At a training session a reactor crew will be placed in the simulation control room with a reactor simulation in progress. Trainers situated behind one-way glass simulate a malfunction of the reactor through appropriate manipulation of the simulation computer. The control room crew are monitored on their ability to recognize that a malfunction is occurring, to work through the requisite diagnostics, and to take the necessary corrective actions, shutting down the reactor if needed. Many of the procedures are algorithmic in nature: when a certain dial shows an abnormal reading, for example, the shift supervisor may locate a manual that has step-by-step rules for isolating the underlying fault. The foreman then reads each step as the two operators carry out the foreman's commands, reporting back information and outcomes as requested. The procedures are not rigid: the team must make a series of operational decisions as well come to agreement on the nature of the problem, its seriousness, and the steps needed to rectify the situation. Each member of the team has a different function, but the members are interdependent with respect to the larger problem. The shift supervisor's choice of diagnostic algorithm depends on information from the operators; the foreman‘s instructions to the operators depend on the shift supervisor's choice of diagnostic procedure manuals; the operators' choice of dial readings to report and of switches to set depend on the foreman's instructions. The control of a reactor involves periods of quiescence punctuated with anomalous events that may or may not represent serious malfunctions or emergencies. Successful operation of a reactor depends on the control room's crew to work its way to a correct set of decisions about what is wrong, if anything, and what needs to be done.

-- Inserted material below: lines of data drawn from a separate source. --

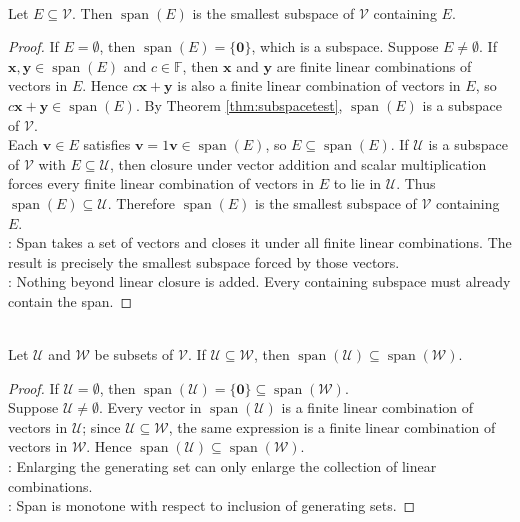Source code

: \begin{theorem} \label{thm:span-smallest-containing-subspace} \\
Let $E\subseteq\mathcal{V}$. Then $\operatorname{span}(E)$ is the smallest subspace of $\mathcal{V}$ containing $E$.
\begin{proof}
If $E=\emptyset$, then $\operatorname{span}(E)=\{\mathbf{0}\}$, which is a subspace. Suppose $E\neq\emptyset$. If $\mathbf{x},\mathbf{y}\in\operatorname{span}(E)$ and $c\in\mathbb{F}$, then $\mathbf{x}$ and $\mathbf{y}$ are finite linear combinations of vectors in $E$. Hence $c\mathbf{x}+\mathbf{y}$ is also a finite linear combination of vectors in $E$, so $c\mathbf{x}+\mathbf{y}\in\operatorname{span}(E)$. By Theorem \ref{thm:subspacetest}, $\operatorname{span}(E)$ is a subspace of $\mathcal{V}$.\\
Each $\mathbf{v}\in E$ satisfies $\mathbf{v}=1\mathbf{v}\in\operatorname{span}(E)$, so $E\subseteq\operatorname{span}(E)$. If $\mathcal{U}$ is a subspace of $\mathcal{V}$ with $E\subseteq\mathcal{U}$, then closure under vector addition and scalar multiplication forces every finite linear combination of vectors in $E$ to lie in $\mathcal{U}$. Thus $\operatorname{span}(E)\subseteq\mathcal{U}$. Therefore $\operatorname{span}(E)$ is the smallest subspace of $\mathcal{V}$ containing $E$.\\
: Span takes a set of vectors and closes it under all finite linear combinations. The result is precisely the smallest subspace forced by those vectors.\\
: Nothing beyond linear closure is added. Every containing subspace must already contain the span.
\end{proof}
\end{theorem}

\begin{proposition} \label{prop:spanmonotonicity} \\
Let $\mathcal{U}$ and $\mathcal{W}$ be subsets of $\mathcal{V}$. If $\mathcal{U}\subseteq\mathcal{W}$, then $\operatorname{span}(\mathcal{U})\subseteq\operatorname{span}(\mathcal{W})$.
\begin{proof}
If $\mathcal{U}=\emptyset$, then $\operatorname{span}(\mathcal{U})=\{\mathbf{0}\}\subseteq\operatorname{span}(\mathcal{W})$.\\
Suppose $\mathcal{U}\neq\emptyset$. Every vector in $\operatorname{span}(\mathcal{U})$ is a finite linear combination of vectors in $\mathcal{U}$; since $\mathcal{U}\subseteq\mathcal{W}$, the same expression is a finite linear combination of vectors in $\mathcal{W}$. Hence $\operatorname{span}(\mathcal{U})\subseteq\operatorname{span}(\mathcal{W})$.\\
: Enlarging the generating set can only enlarge the collection of linear combinations.\\
: Span is monotone with respect to inclusion of generating sets.
\end{proof}
\end{proposition}

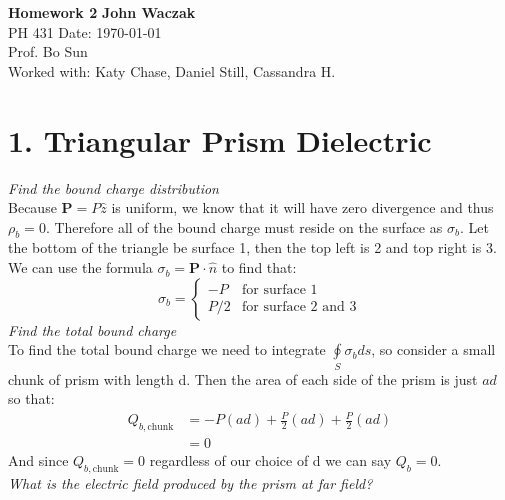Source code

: \documentclass[a4paper, 11pt]{article}
\begin{document}
\noindent
\large\textbf{Homework 2} \hfill \textbf{John Waczak} \\
\normalsize PH 431 \hfill  Date: \today \\
Prof. Bo Sun  \\
Worked with: Katy Chase, Daniel Still, Cassandra H. \\

\section*{1. Triangular Prism Dielectric}
\textit{Find the bound charge distribution} \\

\noindent Because $\mathbf{P} = P\hat{z}$ is uniform, we know that it will have zero divergence and thus $\rho_b = 0$. Therefore all of the bound charge must reside on the surface as $\sigma_b$. Let the bottom of the triangle be surface 1, then the top left is 2 and top right is 3. We can use the formula $\sigma_b = \mathbf{P} \cdot \hat{n}$ to find that: 
	\begin{equation*}
		\sigma_b = 
		\begin{cases}
			-P & \text{for surface 1} \\
			P/2 & \text{for surface 2 and 3}
		\end{cases}
	\end{equation*}
\noindent\textit{Find the total bound charge}\\

	
\noindent To find the total bound charge we need to integrate $\oint\limits_S \sigma_b ds$, so consider a small chunk of prism with length d. Then the area of each side of the prism is just $ad$ so that: 
	\begin{align*}
		Q_{b,\text{chunk}}&= -P(ad) + \frac{P}{2}(ad) + \frac{P}{2}(ad) \\ 
		&= 0
	\end{align*}
\noindent And since $Q_{b,\text{chunk}}=0$ regardless of our choice of d we can say $Q_b=0$. \\

\noindent\textit{What is the electric field produced by the prism at far field?}\\
 
\end{document}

Observation of a control room simulation reveals some issues that are generic to team training, decision making, and performance. First, not all group decision making involves the type of consensus setting usually studied in free discussion groups such as juries. In a control room, the group's decision is arrived at only after a set of sequential decisions are
made by individuals, so that a consensual agreement at the end of the process, based on the “facts” then in hand, may be flawed by errors or biases introduced along the way. How does one train crews to monitor and provide quality control along the way?
Second, because the four members of the control room staff are interdependent, the result is a “weak-link model,” that is, the team performance will not be able to rise above that of the weakest member. Thus, two questions are clear: Is the crew aware of the performance weaknesses of its members? If aware, can the members compensate, monitor, or double-check that performance? In at least one simulation that was observed by the committee, the substandard performance of a shift supervisor, though detrimental to the crew's decisions, was not recognized by the crew because they had never worked with any other shift supervisor; they had no basis for knowing a good job by a shift supervisor.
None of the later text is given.